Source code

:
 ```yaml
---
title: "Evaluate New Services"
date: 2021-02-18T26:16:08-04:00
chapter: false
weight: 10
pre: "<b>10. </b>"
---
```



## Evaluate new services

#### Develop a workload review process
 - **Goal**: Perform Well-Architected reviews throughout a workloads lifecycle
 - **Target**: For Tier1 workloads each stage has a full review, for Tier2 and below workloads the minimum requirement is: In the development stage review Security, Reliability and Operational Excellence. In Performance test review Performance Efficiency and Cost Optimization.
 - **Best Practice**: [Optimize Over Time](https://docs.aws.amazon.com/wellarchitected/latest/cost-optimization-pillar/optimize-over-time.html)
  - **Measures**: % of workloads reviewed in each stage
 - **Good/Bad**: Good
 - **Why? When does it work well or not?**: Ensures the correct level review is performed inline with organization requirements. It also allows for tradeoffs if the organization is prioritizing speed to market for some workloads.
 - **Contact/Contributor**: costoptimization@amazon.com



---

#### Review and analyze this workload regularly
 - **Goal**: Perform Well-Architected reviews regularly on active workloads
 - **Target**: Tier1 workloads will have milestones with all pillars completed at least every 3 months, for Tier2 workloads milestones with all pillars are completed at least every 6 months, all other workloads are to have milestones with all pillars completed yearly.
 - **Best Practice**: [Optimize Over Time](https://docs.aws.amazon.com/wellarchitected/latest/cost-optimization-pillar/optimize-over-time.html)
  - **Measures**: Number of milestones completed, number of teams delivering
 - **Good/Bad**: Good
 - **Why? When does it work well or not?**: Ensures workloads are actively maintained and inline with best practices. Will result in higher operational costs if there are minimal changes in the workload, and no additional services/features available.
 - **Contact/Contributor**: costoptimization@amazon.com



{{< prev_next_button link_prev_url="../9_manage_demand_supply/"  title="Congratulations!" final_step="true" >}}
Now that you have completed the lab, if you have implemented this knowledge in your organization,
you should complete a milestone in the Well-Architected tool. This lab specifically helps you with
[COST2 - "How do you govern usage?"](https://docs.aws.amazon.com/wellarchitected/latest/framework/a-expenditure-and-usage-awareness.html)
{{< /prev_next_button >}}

════

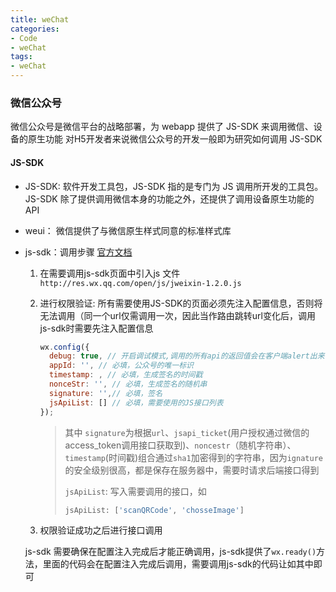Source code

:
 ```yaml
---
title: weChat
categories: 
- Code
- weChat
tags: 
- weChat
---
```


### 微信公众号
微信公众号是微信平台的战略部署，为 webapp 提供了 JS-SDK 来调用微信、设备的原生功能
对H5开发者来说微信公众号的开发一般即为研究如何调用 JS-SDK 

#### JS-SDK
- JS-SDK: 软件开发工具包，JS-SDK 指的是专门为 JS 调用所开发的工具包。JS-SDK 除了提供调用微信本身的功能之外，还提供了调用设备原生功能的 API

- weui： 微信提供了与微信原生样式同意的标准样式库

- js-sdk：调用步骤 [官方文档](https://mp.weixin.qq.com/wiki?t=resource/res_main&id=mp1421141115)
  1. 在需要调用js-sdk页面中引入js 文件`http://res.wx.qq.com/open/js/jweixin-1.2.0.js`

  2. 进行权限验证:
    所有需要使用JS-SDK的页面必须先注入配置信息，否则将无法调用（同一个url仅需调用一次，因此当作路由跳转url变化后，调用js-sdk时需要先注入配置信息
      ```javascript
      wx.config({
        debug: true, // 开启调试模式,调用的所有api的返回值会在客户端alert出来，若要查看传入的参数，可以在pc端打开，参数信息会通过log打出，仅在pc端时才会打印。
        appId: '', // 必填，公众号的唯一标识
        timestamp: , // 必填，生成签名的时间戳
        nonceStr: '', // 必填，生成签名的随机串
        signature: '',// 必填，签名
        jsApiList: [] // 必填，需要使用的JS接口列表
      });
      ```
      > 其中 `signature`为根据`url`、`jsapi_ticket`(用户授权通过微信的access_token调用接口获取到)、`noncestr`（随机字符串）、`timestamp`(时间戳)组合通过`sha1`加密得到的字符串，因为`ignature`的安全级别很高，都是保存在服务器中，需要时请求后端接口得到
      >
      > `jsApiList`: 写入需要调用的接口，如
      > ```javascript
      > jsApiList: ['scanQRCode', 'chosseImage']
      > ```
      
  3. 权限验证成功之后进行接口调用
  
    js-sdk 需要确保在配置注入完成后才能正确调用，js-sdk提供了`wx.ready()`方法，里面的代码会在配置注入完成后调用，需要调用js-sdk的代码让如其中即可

════

WORK INSTRUCTION —
The task calls for every line of the material that contains the string "stage".

OUTPUT OF THE TASK —
 - **Target**: For Tier1 workloads each stage has a full review, for Tier2 and below workloads the minimum requirement is: In the development stage review Security, Reliability and Operational Excellence. In Performance test review Performance Efficiency and Cost Optimization.
  - **Measures**: % of workloads reviewed in each stage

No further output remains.